In a joint press conference with Taiwanese President Tsai Ing-wen on Wednesday, Pelosi noted that recent visits by senior US male lawmakers have not provoked the bluster and threats seen in recent days.

“I think they made a big fuss because I’m the speaker, I guess,” he said. “I don’t know if it was a reason or an excuse, because they didn’t say anything when the men arrived.”

Beijing warned that the United States was “playing with fire” and launched live-fire drills as Ms. Pelosi landed in Taiwan on Tuesday evening, describing the House Speaker’s visit as an affront to its ambitions to “reunite” with Taiwan.

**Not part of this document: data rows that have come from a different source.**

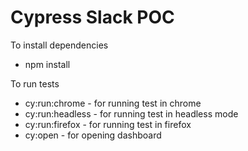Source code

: # Cypress Slack POC

To install dependencies 
- npm install

To run tests
- cy:run:chrome - for running test in chrome
- cy:run:headless - for running test in headless mode
- cy:run:firefox - for running test in firefox
- cy:open - for opening dashboard
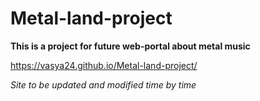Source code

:# Metal-land-project
**This is a project for future web-portal about metal music**

https://vasya24.github.io/Metal-land-project/

*Site to be updated and modified time by time*
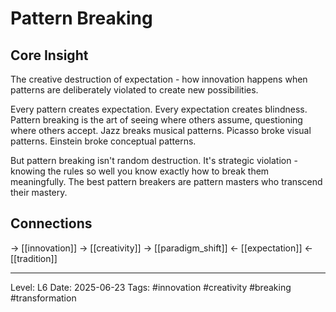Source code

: # Pattern Breaking

## Core Insight
The creative destruction of expectation - how innovation happens when patterns are deliberately violated to create new possibilities.

Every pattern creates expectation. Every expectation creates blindness. Pattern breaking is the art of seeing where others assume, questioning where others accept. Jazz breaks musical patterns. Picasso broke visual patterns. Einstein broke conceptual patterns.

But pattern breaking isn't random destruction. It's strategic violation - knowing the rules so well you know exactly how to break them meaningfully. The best pattern breakers are pattern masters who transcend their mastery.

## Connections
→ [[innovation]]
→ [[creativity]]
→ [[paradigm_shift]]
← [[expectation]]
← [[tradition]]

---
Level: L6
Date: 2025-06-23
Tags: #innovation #creativity #breaking #transformation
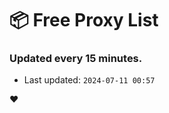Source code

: # :package: Free Proxy List
### Updated every 15 minutes.

- Last updated: `2024-07-11 00:57`

:heart:
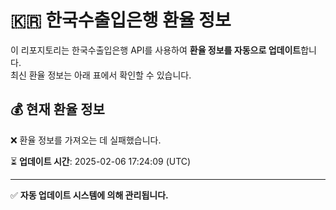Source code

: 
# 🇰🇷 한국수출입은행 환율 정보

이 리포지토리는 한국수출입은행 API를 사용하여 **환율 정보를 자동으로 업데이트**합니다.  
최신 환율 정보는 아래 표에서 확인할 수 있습니다.

## 💰 현재 환율 정보

❌ 환율 정보를 가져오는 데 실패했습니다.

⏳ **업데이트 시간**: 2025-02-06 17:24:09 (UTC)

---
✅ **자동 업데이트 시스템에 의해 관리됩니다.**
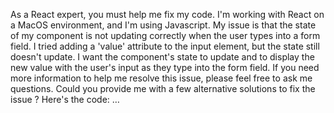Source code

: As a React expert, you must help me fix my code. I'm working with React on a MacOS environment, and I'm using Javascript. My issue is that the state of my component is not updating correctly when the user types into a form field. I tried adding a 'value' attribute to the input element, but the state still doesn't update. I want the component's state to update and to display the new value with the user's input as they type into the form field. If you need more information to help me resolve this issue, please feel free to ask me questions. Could you provide me with a few alternative solutions to fix the issue ? Here's the code: …
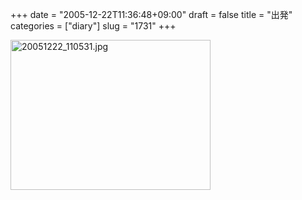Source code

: +++
date = "2005-12-22T11:36:48+09:00"
draft = false
title = "出発"
categories = ["diary"]
slug = "1731"
+++

<img src="http://ieiriblog.img.jugem.cc/20051222_110531.jpg" class="pict" width="320" height="240" alt="20051222_110531.jpg" />
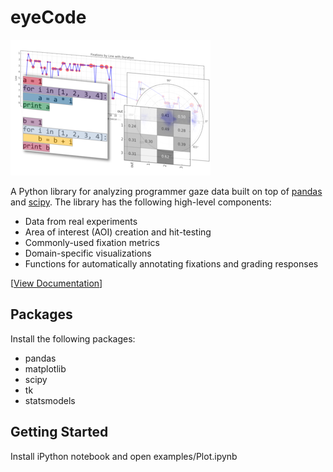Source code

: eyeCode
=======

<img src="img/eyecode_logo-small.png" />

A Python library for analyzing programmer gaze data built on top of [pandas](http://pandas.pydata.org/) and [scipy](http://www.scipy.org).
The library has the following high-level components:

* Data from real experiments
* Area of interest (AOI) creation and hit-testing
* Commonly-used fixation metrics
* Domain-specific visualizations
* Functions for automatically annotating fixations and grading responses

[<a href="http://synesthesiam.github.io/eyecode/">View Documentation</a>]

Packages
----------

Install the following packages:

* pandas
* matplotlib
* scipy
* tk
* statsmodels

Getting Started
-------------------

Install iPython notebook and open examples/Plot.ipynb

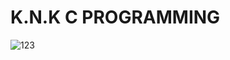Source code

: # K.N.K C PROGRAMMING
![123](https://github.com/seonginnnnn/K.N.K/assets/76873504/bb4fe2af-a04f-4707-922f-f71869811abe)
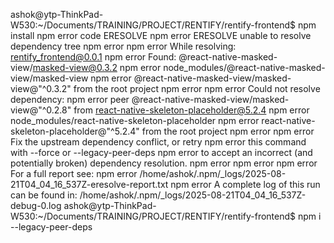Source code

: ashok@ytp-ThinkPad-W530:~/Documents/TRAINING/PROJECT/RENTIFY/rentify-frontend$ npm install
npm error code ERESOLVE
npm error ERESOLVE unable to resolve dependency tree
npm error
npm error While resolving: rentify_frontend@0.0.1
npm error Found: @react-native-masked-view/masked-view@0.3.2
npm error node_modules/@react-native-masked-view/masked-view
npm error   @react-native-masked-view/masked-view@"^0.3.2" from the root project
npm error
npm error Could not resolve dependency:
npm error peer @react-native-masked-view/masked-view@"^0.2.8" from react-native-skeleton-placeholder@5.2.4
npm error node_modules/react-native-skeleton-placeholder
npm error   react-native-skeleton-placeholder@"^5.2.4" from the root project
npm error
npm error Fix the upstream dependency conflict, or retry
npm error this command with --force or --legacy-peer-deps
npm error to accept an incorrect (and potentially broken) dependency resolution.
npm error
npm error
npm error For a full report see:
npm error /home/ashok/.npm/_logs/2025-08-21T04_04_16_537Z-eresolve-report.txt
npm error A complete log of this run can be found in: /home/ashok/.npm/_logs/2025-08-21T04_04_16_537Z-debug-0.log
ashok@ytp-ThinkPad-W530:~/Documents/TRAINING/PROJECT/RENTIFY/rentify-frontend$ npm i --legacy-peer-deps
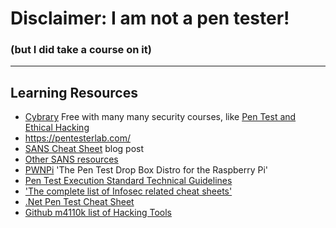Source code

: # Disclaimer:  I am not a pen tester!
### (but I did take a course on it)
---

## Learning Resources
- [Cybrary](https://www.cybrary.it) Free with many many security courses, like [Pen Test and Ethical Hacking](https://www.cybrary.it/course/ethical-hacking/)
- https://pentesterlab.com/
- [SANS Cheat Sheet](https://pen-testing.sans.org/blog/2017/02/07/command-line-kung-fu-penetration-testing-desktop-wallpapers) blog post
- [Other SANS resources](https://pen-testing.sans.org/resources/downloads)
- [PWNPi](http://pwnpi.sourceforge.net/index.html) 'The Pen Test Drop Box Distro for the Raspberry Pi'
- [Pen Test Execution Standard Technical Guidelines](http://www.pentest-standard.org/index.php/PTES_Technical_Guidelines)
- ['The complete list of Infosec related cheat sheets'](https://www.peerlyst.com/posts/the-complete-list-of-infosec-related-cheat-sheets-claus-cramon)
- [.Net Pen Test Cheat Sheet](http://resources.infosecinstitute.com/net-penetration-testing-test-case-cheat-sheet/)
- [Github m4110k list of Hacking Tools](https://github.com/m4ll0k/Awesome-Hacking-Tools)
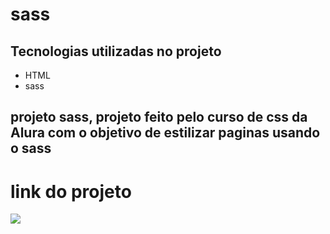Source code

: # sass
## Tecnologias utilizadas no projeto
* HTML
* sass
## projeto sass, projeto feito pelo curso de css da Alura com o objetivo de estilizar paginas usando o sass
# link do projeto
   <a href="https://anna-hub19.github.io/sass/" target="_blank"><img src="https://img.shields.io/badge/-sass-purple?style=for-the-badge&logo=aluraplayo&logoColor=white"></a>
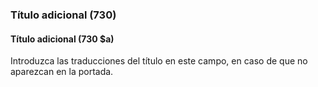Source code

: ### Título adicional (730)

#### Título adicional (730 $a)

Introduzca las traducciones del título en este campo, en caso de que no aparezcan en la portada.
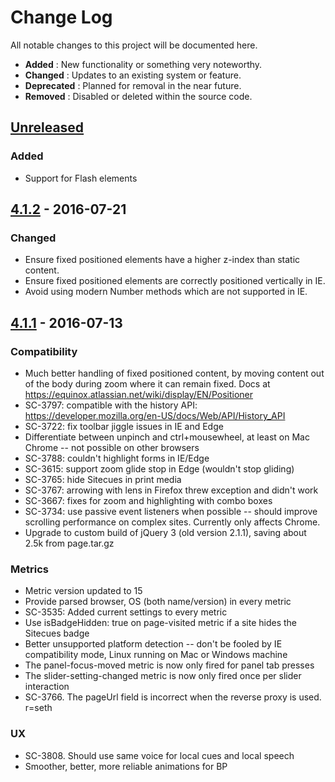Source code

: # Change Log

All notable changes to this project will be documented here.

 - **Added**      : New functionality or something very noteworthy.
 - **Changed**    : Updates to an existing system or feature.
 - **Deprecated** : Planned for removal in the near future.
 - **Removed**    : Disabled or deleted within the source code.

## [Unreleased]
### Added
 - Support for Flash elements

## [4.1.2] - 2016-07-21
### Changed
 - Ensure fixed positioned elements have a higher z-index than static content.
 - Ensure fixed positioned elements are correctly positioned vertically in IE.
 - Avoid using modern Number methods which are not supported in IE.

## [4.1.1] - 2016-07-13
### Compatibility
 - Much better handling of fixed positioned content, by moving content out of the body during zoom where it can remain fixed. Docs at https://equinox.atlassian.net/wiki/display/EN/Positioner
 - SC-3797: compatible with the history API: https://developer.mozilla.org/en-US/docs/Web/API/History_API
 - SC-3722: fix toolbar jiggle issues in IE and Edge
 - Differentiate between unpinch and ctrl+mousewheel, at least on Mac Chrome -- not possible on other browsers
 - SC-3788: couldn't highlight forms in IE/Edge
 - SC-3615: support zoom glide stop in Edge (wouldn't stop gliding)
 - SC-3765: hide Sitecues in print media
 - SC-3767: arrowing with lens in Firefox threw exception and didn't work
 - SC-3667: fixes for zoom and highlighting with combo boxes
 - SC-3734: use passive event listeners when possible -- should improve scrolling performance on complex sites. Currently only affects Chrome.
 - Upgrade to custom build of jQuery 3 (old version 2.1.1), saving about 2.5k from page.tar.gz

### Metrics
 - Metric version updated to 15
 - Provide parsed browser, OS (both name/version) in every metric
 - SC-3535: Added current settings to every metric
 - Use isBadgeHidden: true on page-visited metric if a site hides the Sitecues badge
 - Better unsupported platform detection -- don't be fooled by IE compatibility mode, Linux running on Mac or Windows machine
 - The panel-focus-moved metric is now only fired for panel tab presses
 - The slider-setting-changed metric is now only fired once per slider interaction
 - SC-3766. The pageUrl field is incorrect when the reverse proxy is used. r=seth

### UX
 - SC-3808. Should use same voice for local cues and local speech
 - Smoother, better, more reliable animations for BP


[Unreleased]: https://bitbucket.org/ai_squared/sitecues-js/commits/branch/dev
[4.1.2]:      https://bitbucket.org/ai_squared/sitecues-js/commits/5b257009e1979cbca9cab6eb53aafe52c8b4d5b2?at=release-4.1
[4.1.1]:      https://bitbucket.org/ai_squared/sitecues-js/commits/c792d3364843a2c1ecee03bbcec3dfdd042b2fd5?at=release-4.1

Bevan Hurley is following this story for The independent.


How Pelosi’s visit to Taiwan affected the financial markets

London markets closed with strong gains on Wednesday as tensions between the US and China eased briefly, allowing traders to focus on positive equity upgrades.

Concerns about China’s reaction to Nancy Pelosi’s trip to Taiwan eased when the Speaker of the U.S. House of Representatives left for South Korea on Wednesday.

The FTSE 100 ended the day up 36.57 points, or 0.49%, at 7,445.68.

Chris Beauchamp, IG’s chief market analyst, said, “The unstable early August was partly reversed today, with the FTSE 100 and other indices making progress as some of the fears about the Taiwan crisis begin to ease.

Henry Saker Clark has the story for The independent.